Repository files navigation

MSDELTA / PA30 patch file format

A "PA30" patch file encodes the differences between a "source" buffer/file and a "target" buffer/files;
a patch can be applied (ApplyDelta(A|W|B)) to a source file to obtain the target file. The patch file also includes the expected hash value of the resulting target file. This also prevents using a "wrong" source file.
Patch files can be created via CreateDelta(A|W|B) / DeltaFree, resp. ApplyDeltaProvidedB.
Further methods in msdelta.dll are: GetDeltaInfo(A|W|B), DeltaNormalizeProvidedB, and GetDeltaSignature(A|W|B).

Patch files "without a source" are also commonly used (e.g. IPD updates in CAB files, accessible via expand -F:*) by passing an empty buffer as source.

Header

Signature + DELTA_HEADER_INFO from GetDeltaInfo, e.g.:

DELTA_HEADER_INFO:
  FileTypeSet: 0x000000000000000f
  FileType: 0x0000000000000001
  Flags: 0x0000000000020000
  TargetSize: 12345
  TargetFileTime: 0x01cd456789abcdef (unix: 1339153925)
  TargetHashAlgId: 0x00008003  (i.e.
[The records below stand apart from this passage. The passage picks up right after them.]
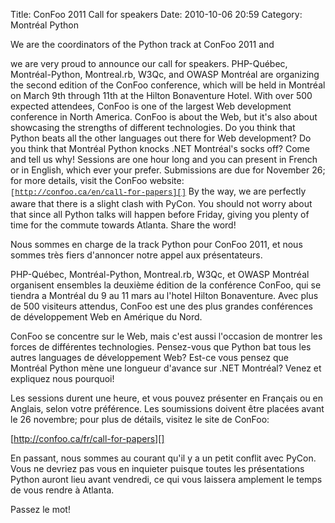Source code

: Title: ConFoo 2011 Call for speakers
Date: 2010-10-06 20:59
Category: Montréal Python

<!--:en-->We are the coordinators of the Python track at ConFoo 2011 and
we are very proud to announce our call for speakers. PHP-Québec,
Montréal-Python, Montreal.rb, W3Qc, and OWASP Montréal are organizing
the second edition of the ConFoo conference, which will be held in
Montréal on March 9th through 11th at the Hilton Bonaventure Hotel. With
over 500 expected attendees, ConFoo is one of the largest Web
development conference in North America. ConFoo is about the Web, but
it's also about showcasing the strengths of different technologies. Do
you think that Python beats all the other languages out there for Web
development? Do you think that Montréal Python knocks .NET Montréal's
socks off? Come and tell us why! Sessions are one hour long and you can
present in French or in English, which ever your prefer. Submissions are
due for November 26; for more details, visit the ConFoo website:
<span style="font-family: Consolas, Monaco, 'Courier New', Courier, monospace; line-height: 18px; font-size: 12px; white-space: pre;">[http://confoo.ca/en/call-for-papers][]</span>
By the way, we are perfectly aware that there is a slight clash with
PyCon. You should not worry about that since all Python talks will
happen before Friday, giving you plenty of time for the commute towards
Atlanta. Share the word!<!--:--><!--:fr-->

<div>
Nous sommes en charge de la track Python pour ConFoo 2011, et nous
sommes très fiers d'annoncer notre appel aux présentateurs.

PHP-Québec, Montréal-Python, Montreal.rb, W3Qc, et OWASP Montréal
organisent ensembles la deuxième édition de la conférence ConFoo, qui se
tiendra a Montréal du 9 au 11 mars au l'hotel Hilton Bonaventure. Avec
plus de 500 visiteurs attendus, ConFoo est une des plus grandes
conférences de développement Web en Amérique du Nord.

ConFoo se concentre sur le Web, mais c'est aussi l'occasion de montrer
les forces de différentes technologies. Pensez-vous que Python bat tous
les autres languages de développement Web? Est-ce vous pensez que
Montréal Python mène une longueur d'avance sur .NET Montréal? Venez et
expliquez nous pourquoi!

Les sessions durent une heure, et vous pouvez présenter en Français ou
en Anglais, selon votre préférence. Les soumissions doivent être placées
avant le 26 novembre; pour plus de détails, visitez le site de ConFoo:

[http://confoo.ca/fr/call-for-papers][]

En passant, nous sommes au courant qu'il y a un petit conflit avec
PyCon. Vous ne devriez pas vous en inquieter puisque toutes les
présentations Python auront lieu avant vendredi, ce qui vous laissera
amplement le temps de vous rendre à Atlanta.

Passez le mot!

</div>

<!--:-->

</p>

  [http://confoo.ca/en/call-for-papers]: http://confoo.ca/en/call-for-papers
    "http://confoo.ca/en/call-for-papers"
  [http://confoo.ca/fr/call-for-papers]: http://confoo.ca/fr/call-for-papers
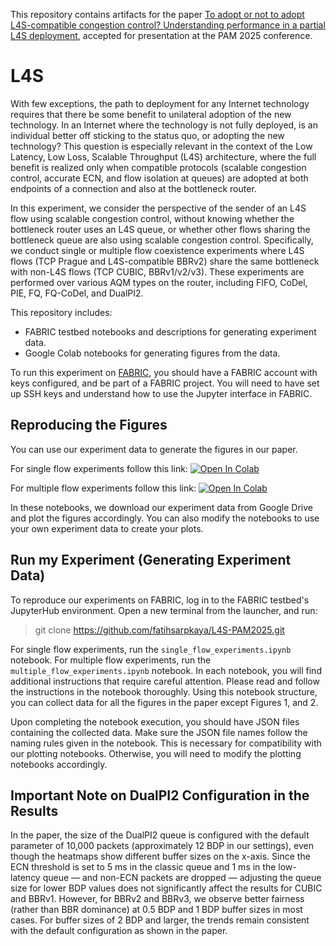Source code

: This repository contains artifacts for the paper [To adopt or not to adopt L4S-compatible congestion control? Understanding performance in a partial L4S deployment](https://doi.org/10.48550/arXiv.2411.10952), accepted for presentation at the PAM 2025 conference.

# L4S

With few exceptions, the path to deployment for any Internet technology requires that there be some benefit to unilateral adoption of the new technology. In an Internet where the technology is not fully deployed, is an individual better off sticking to the status quo, or adopting the new technology? This question is especially relevant in the context of the Low Latency, Low Loss, Scalable Throughput (L4S) architecture, where the full benefit is realized only when compatible protocols (scalable congestion control, accurate ECN, and flow isolation at queues) are adopted at both endpoints of a connection and also at the bottleneck router. 

In this experiment, we consider the perspective of the sender of an L4S flow using scalable congestion control, without knowing whether the bottleneck router uses an L4S queue, or whether other flows sharing the bottleneck queue are also using scalable congestion control. Specifically, we conduct single or multiple flow coexistence experiments where L4S flows (TCP Prague and L4S-compatible BBRv2) share the same bottleneck with non-L4S flows (TCP CUBIC, BBRv1/v2/v3). These experiments are performed over various AQM types on the router, including FIFO, CoDel, PIE, FQ, FQ-CoDel, and DualPI2.

This repository includes:

 - FABRIC testbed notebooks and descriptions for generating experiment data.
 - Google Colab notebooks for generating figures from the data.

To run this experiment on [FABRIC](https://fabric-testbed.net), you should have a FABRIC account with keys configured, and be part of a FABRIC project. You will need to have set up SSH keys and understand how to use the Jupyter interface in FABRIC.

## Reproducing the Figures

You can use our experiment data to generate the figures in our paper.

For single flow experiments follow this link: [![Open In Colab](https://colab.research.google.com/assets/colab-badge.svg)](https://colab.research.google.com/github/fatihsarpkaya/L4S-PAM2025/blob/main/plotting-notebooks/1vs1.ipynb)

For multiple flow experiments follow this link: [![Open In Colab](https://colab.research.google.com/assets/colab-badge.svg)](https://colab.research.google.com/github/fatihsarpkaya/L4S-PAM2025/blob/main/plotting-notebooks/multiple_flows.ipynb)

In these notebooks, we download our experiment data from Google Drive and plot the figures accordingly. You can also modify the notebooks to use your own experiment data to create your plots.

## Run my Experiment (Generating Experiment Data)

To reproduce our experiments on FABRIC, log in to the FABRIC testbed's JupyterHub environment. Open a new terminal from the launcher, and run:

> git clone https://github.com/fatihsarpkaya/L4S-PAM2025.git

For single flow experiments, run the `single_flow_experiments.ipynb` notebook. For multiple flow experiments, run the `multiple_flow_experiments.ipynb` notebook. In each notebook, you will find additional instructions that require careful attention. Please read and follow the instructions in the notebook thoroughly. Using this notebook structure, you can collect data for all the figures in the paper except Figures 1, and 2.

Upon completing the notebook execution, you should have JSON files containing the collected data. Make sure the JSON file names follow the naming rules given in the notebook. This is necessary for compatibility with our plotting notebooks. Otherwise, you will need to modify the plotting notebooks accordingly.



## Important Note on DualPI2 Configuration in the Results

In the paper, the size of the DualPI2 queue is configured with the default parameter of 10,000 packets (approximately 12 BDP in our settings), even though the heatmaps show different buffer sizes on the x-axis. Since the ECN threshold is set to 5 ms in the classic queue and 1 ms in the low-latency queue — and non-ECN packets are dropped — adjusting the queue size for lower BDP values does not significantly affect the results for CUBIC and BBRv1.
However, for BBRv2 and BBRv3, we observe better fairness (rather than BBR dominance) at 0.5 BDP and 1 BDP buffer sizes in most cases. For buffer sizes of 2 BDP and larger, the trends remain consistent with the default configuration as shown in the paper.
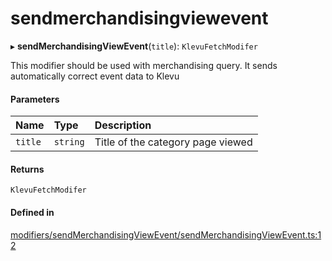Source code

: # sendmerchandisingviewevent
      
▸ **sendMerchandisingViewEvent**(`title`): `KlevuFetchModifer`

This modifier should be used with merchandising query. It sends
automatically correct event data to Klevu

#### Parameters

| Name | Type | Description |
| :------ | :------ | :------ |
| `title` | `string` | Title of the category page viewed |

#### Returns

`KlevuFetchModifer`

#### Defined in

[modifiers/sendMerchandisingViewEvent/sendMerchandisingViewEvent.ts:12](https://github.com/klevultd/frontend-sdk/blob/d712c6c/packages/klevu-core/src/modifiers/sendMerchandisingViewEvent/sendMerchandisingViewEvent.ts#L12)

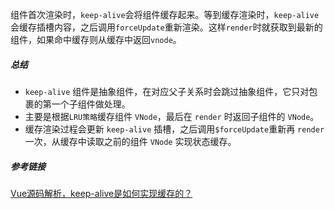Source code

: 组件首次渲染时，`keep-alive`会将组件缓存起来。等到缓存渲染时，`keep-alive`会缓存插槽内容，之后调用`forceUpdate`重新渲染。这样`render`时就获取到最新的组件，如果命中缓存则从缓存中返回`vnode`。

##### 总结

- `keep-alive` 组件是抽象组件，在对应父子关系时会跳过抽象组件，它只对包裹的第一个子组件做处理。
- 主要是根据`LRU策略`缓存组件 `VNode`，最后在 `render` 时返回子组件的 `VNode`。
- 缓存渲染过程会更新 `keep-alive` 插槽，之后调用`$forceUpdate`重新再 `render` 一次，从缓存中读取之前的组件 `VNode` 实现状态缓存。

##### 参考链接

[Vue源码解析，keep-alive是如何实现缓存的？](https://juejin.cn/post/6862206197877964807#comment)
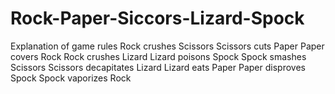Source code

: # Rock-Paper-Siccors-Lizard-Spock

Explanation of game rules
Rock crushes Scissors 
Scissors cuts Paper
Paper covers Rock
Rock crushes Lizard
Lizard poisons Spock
Spock smashes Scissors
Scissors decapitates Lizard
Lizard eats Paper
Paper disproves Spock
Spock vaporizes Rock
CALG_MD5)
  TargetHash:
    HashSize: 16
    HashValue: 00 11 22 33 44 55 66 77 88 99 aa bb cc dd ee ff

Files with Signature "PA19" are handled by falling back to mspatcha.dll (when DELTA_APPLY_FLAG_ALLOW_PA19 is given).

Pos Content
0 – 3 "PA30"
4 – 11 TargetFileTime (64bit LE int: 100ns-Units since 1601-01-01)
12 – ... Outer bitstream

BitStreams

  • Bits are read/written LSB-first.
  • The stream starts with three bits that code for the number of padding bits in the very last byte.
  • integral Numbers (up to 64 bit; 32bit: unsigned / 64bit: signed) are coded as follows:
    1. The number of nibbles (4-bit) required to represent the value (i.e. nibbles = floor(log_2(value) / 4), with special value == 0 treated like 1) is written as nibble + 1 bits with value (1 << nibbles).
    2. The following (nibbles + 1) * 4 bits are copied from the value.
  • Buffers are written as integer number size + padding to byte boundary + content bytes.

Example:

Bit number 0 1 2 3 4 5 6 7 8 9 10 11 12 13 14 15 16 17 ...
Pad: 1 1 0 0
Len(14): 1 nibble 1
Value: 14 0 1 1 1
Len(17): 2 nibbles 0 1
Value: 17 1 0 0 0 1 0 0 0

The result as hex dump:

e9 46 ...

Outer bitstream

Type Content
-- Header --
number (64bit?) FileTypeSet (aka. version)
number (64bit?) FileType (aka. code)
number (64bit?) Flags
number TargetSize
number TargetHashAlgId
buffer TargetHash
-- Contents --
buffer preProcessBuffer
buffer patchBuffer

Contents

After the Header, the bitstream encodes two more Buffers:

  1. preProcessBuffer, which consists of an (independent) Bitstream containing information required for preprocessing, dependent on file type, possibly empty (length = 0). The bitstream also contains, resp. the preprocessing also outputs, a "rift table", which is corrected(?) for the size of the (to be prepended) source buffer.
  2. patchBuffer, another bitstream containing:
    1. a "base" rift table, which is merged with the preprocessing rift table prior to decompression,
    2. compression parameters (in "composite format"), and
    3. the compressor bitstream

Canonical huffman codes are used, thus only the bit-lengths used to code each symbol have to be transmitted to reconstruct the code at the receiver. Only "complete" codes are used (?).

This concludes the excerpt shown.